Hull City has announced tentative plans for the £25m project is part of the long-term vision of owner Acun Ilicali, as he seeks to establish the Tigers as a force in the Premier League in the near future. The brand new state-of-the-art training facility would see the club’s first team and academy come under the same roof for the first time.
But such a scheme would likely mean having to find a new home for Hull Fair which has been on the current site for more than 100 years. Other sites have already been sounded out but none have so far been deemed suitable.
Chairman of the Yorkshire Showmen’s Guild Michael Cowie says Hull City Council has assured him the fair will not be impacted “for the foreseeable future” and he remains bullish.
He said: “We were made aware of the plans a couple of weeks ago when the council got in touch but we have not been involved in any discussions. But the council has assured us that Hull Fair won’t be moving anywhere in the foreseeable future.

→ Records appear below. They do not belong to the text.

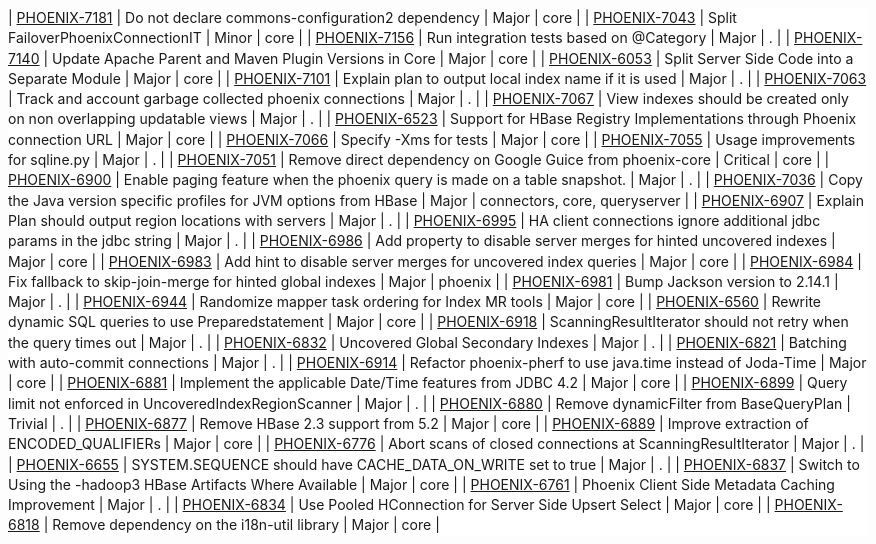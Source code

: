 | [PHOENIX-7181](https://issues.apache.org/jira/browse/PHOENIX-7181) | Do not declare commons-configuration2 dependency |  Major | core |
| [PHOENIX-7043](https://issues.apache.org/jira/browse/PHOENIX-7043) | Split FailoverPhoenixConnectionIT |  Minor | core |
| [PHOENIX-7156](https://issues.apache.org/jira/browse/PHOENIX-7156) | Run integration tests based on @Category |  Major | . |
| [PHOENIX-7140](https://issues.apache.org/jira/browse/PHOENIX-7140) | Update Apache Parent and Maven Plugin Versions in Core |  Major | core |
| [PHOENIX-6053](https://issues.apache.org/jira/browse/PHOENIX-6053) | Split Server Side Code into a Separate Module |  Major | core |
| [PHOENIX-7101](https://issues.apache.org/jira/browse/PHOENIX-7101) | Explain plan to output local index name if it is used |  Major | . |
| [PHOENIX-7063](https://issues.apache.org/jira/browse/PHOENIX-7063) | Track and account garbage collected phoenix connections |  Major | . |
| [PHOENIX-7067](https://issues.apache.org/jira/browse/PHOENIX-7067) | View indexes should be created only on non overlapping updatable views |  Major | . |
| [PHOENIX-6523](https://issues.apache.org/jira/browse/PHOENIX-6523) | Support for HBase Registry Implementations through Phoenix connection URL |  Major | core |
| [PHOENIX-7066](https://issues.apache.org/jira/browse/PHOENIX-7066) | Specify -Xms for tests |  Major | core |
| [PHOENIX-7055](https://issues.apache.org/jira/browse/PHOENIX-7055) | Usage improvements for sqline.py |  Major | . |
| [PHOENIX-7051](https://issues.apache.org/jira/browse/PHOENIX-7051) | Remove direct dependency on Google Guice from phoenix-core |  Critical | core |
| [PHOENIX-6900](https://issues.apache.org/jira/browse/PHOENIX-6900) | Enable paging feature when the phoenix query is made on a table snapshot. |  Major | . |
| [PHOENIX-7036](https://issues.apache.org/jira/browse/PHOENIX-7036) | Copy the Java version specific profiles for JVM options from HBase |  Major | connectors, core, queryserver |
| [PHOENIX-6907](https://issues.apache.org/jira/browse/PHOENIX-6907) | Explain Plan should output region locations with servers |  Major | . |
| [PHOENIX-6995](https://issues.apache.org/jira/browse/PHOENIX-6995) | HA client connections ignore additional jdbc params in the jdbc string |  Major | . |
| [PHOENIX-6986](https://issues.apache.org/jira/browse/PHOENIX-6986) | Add property to disable server merges for hinted uncovered indexes |  Major | core |
| [PHOENIX-6983](https://issues.apache.org/jira/browse/PHOENIX-6983) | Add hint to disable server merges for uncovered index queries |  Major | core |
| [PHOENIX-6984](https://issues.apache.org/jira/browse/PHOENIX-6984) | Fix fallback to skip-join-merge for hinted global indexes |  Major | phoenix |
| [PHOENIX-6981](https://issues.apache.org/jira/browse/PHOENIX-6981) | Bump Jackson version to 2.14.1 |  Major | . |
| [PHOENIX-6944](https://issues.apache.org/jira/browse/PHOENIX-6944) | Randomize mapper task ordering for Index MR tools |  Major | core |
| [PHOENIX-6560](https://issues.apache.org/jira/browse/PHOENIX-6560) | Rewrite dynamic SQL queries to use Preparedstatement |  Major | core |
| [PHOENIX-6918](https://issues.apache.org/jira/browse/PHOENIX-6918) | ScanningResultIterator should not retry when the query times out |  Major | . |
| [PHOENIX-6832](https://issues.apache.org/jira/browse/PHOENIX-6832) | Uncovered Global Secondary Indexes |  Major | . |
| [PHOENIX-6821](https://issues.apache.org/jira/browse/PHOENIX-6821) | Batching with auto-commit connections |  Major | . |
| [PHOENIX-6914](https://issues.apache.org/jira/browse/PHOENIX-6914) | Refactor phoenix-pherf to use java.time instead of Joda-Time |  Major | core |
| [PHOENIX-6881](https://issues.apache.org/jira/browse/PHOENIX-6881) | Implement the applicable Date/Time features from JDBC 4.2 |  Major | core |
| [PHOENIX-6899](https://issues.apache.org/jira/browse/PHOENIX-6899) | Query limit not enforced in UncoveredIndexRegionScanner |  Major | . |
| [PHOENIX-6880](https://issues.apache.org/jira/browse/PHOENIX-6880) | Remove dynamicFilter from BaseQueryPlan |  Trivial | . |
| [PHOENIX-6877](https://issues.apache.org/jira/browse/PHOENIX-6877) | Remove HBase 2.3 support from 5.2 |  Major | core |
| [PHOENIX-6889](https://issues.apache.org/jira/browse/PHOENIX-6889) | Improve extraction of ENCODED\_QUALIFIERs |  Major | core |
| [PHOENIX-6776](https://issues.apache.org/jira/browse/PHOENIX-6776) | Abort scans of closed connections at ScanningResultIterator |  Major | . |
| [PHOENIX-6655](https://issues.apache.org/jira/browse/PHOENIX-6655) | SYSTEM.SEQUENCE should have CACHE\_DATA\_ON\_WRITE set to true |  Major | . |
| [PHOENIX-6837](https://issues.apache.org/jira/browse/PHOENIX-6837) | Switch to Using the -hadoop3 HBase Artifacts Where Available |  Major | core |
| [PHOENIX-6761](https://issues.apache.org/jira/browse/PHOENIX-6761) | Phoenix Client Side Metadata Caching Improvement |  Major | . |
| [PHOENIX-6834](https://issues.apache.org/jira/browse/PHOENIX-6834) | Use Pooled HConnection for Server Side Upsert Select |  Major | core |
| [PHOENIX-6818](https://issues.apache.org/jira/browse/PHOENIX-6818) | Remove dependency on the i18n-util library |  Major | core |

“We will address any problems if and when they come but we are not losing any sleep over it. As far as we are concerned it is all just talk for now and it is business as usual for us.”
In terms of any other sites which Hull Fair could move to, Mr Cowie does not have any suggestion because he says he has never thought about it.
He said: “We have never considered any other site. It is not something that has been on our radar. We have no idea if any other sites would be suitable or available.
“Hull Fair has been at Walton Street for a long time. We don’t see any reason to move. This is one of the oldest charted fairs in the country and I believe many people in the city will want it to stay where it is.”
Hull City, working also under the guise as leaders of the Stadium Management Company (SMC) who operate the stadium on behalf of Hull City Council, have formed a working group to look into the scheme.
The ‘Sports Village’ as it has been dubbed among those involved in the project would take on a similar theme to the Etihad campus in Manchester, although scaled-down and will be specific to the football club and to the needs of Hull FC.
Under the plans, a host of new pitches and academy buildings would be built to accommodate Hull City’s first team and academy, which are currently operating out of Millhouse Woods in Cottingham and Bishop Burton College. There are also longer terms plans to increase the capacity as part of a wider refurbishment scheme of the 25,500-seater stadium.
But the issues around Hull Fair will have to be addressed before these grand plans can move along much further.
Hull City vice-chairman Tan Kesler said: “In the end, it comes down to Walton Street and that’s not going to change. It’s a huge piece of land being used for 15 days a year for a fair which, by the way, is amazing because I’ve been myself. It’s symbolic to many people.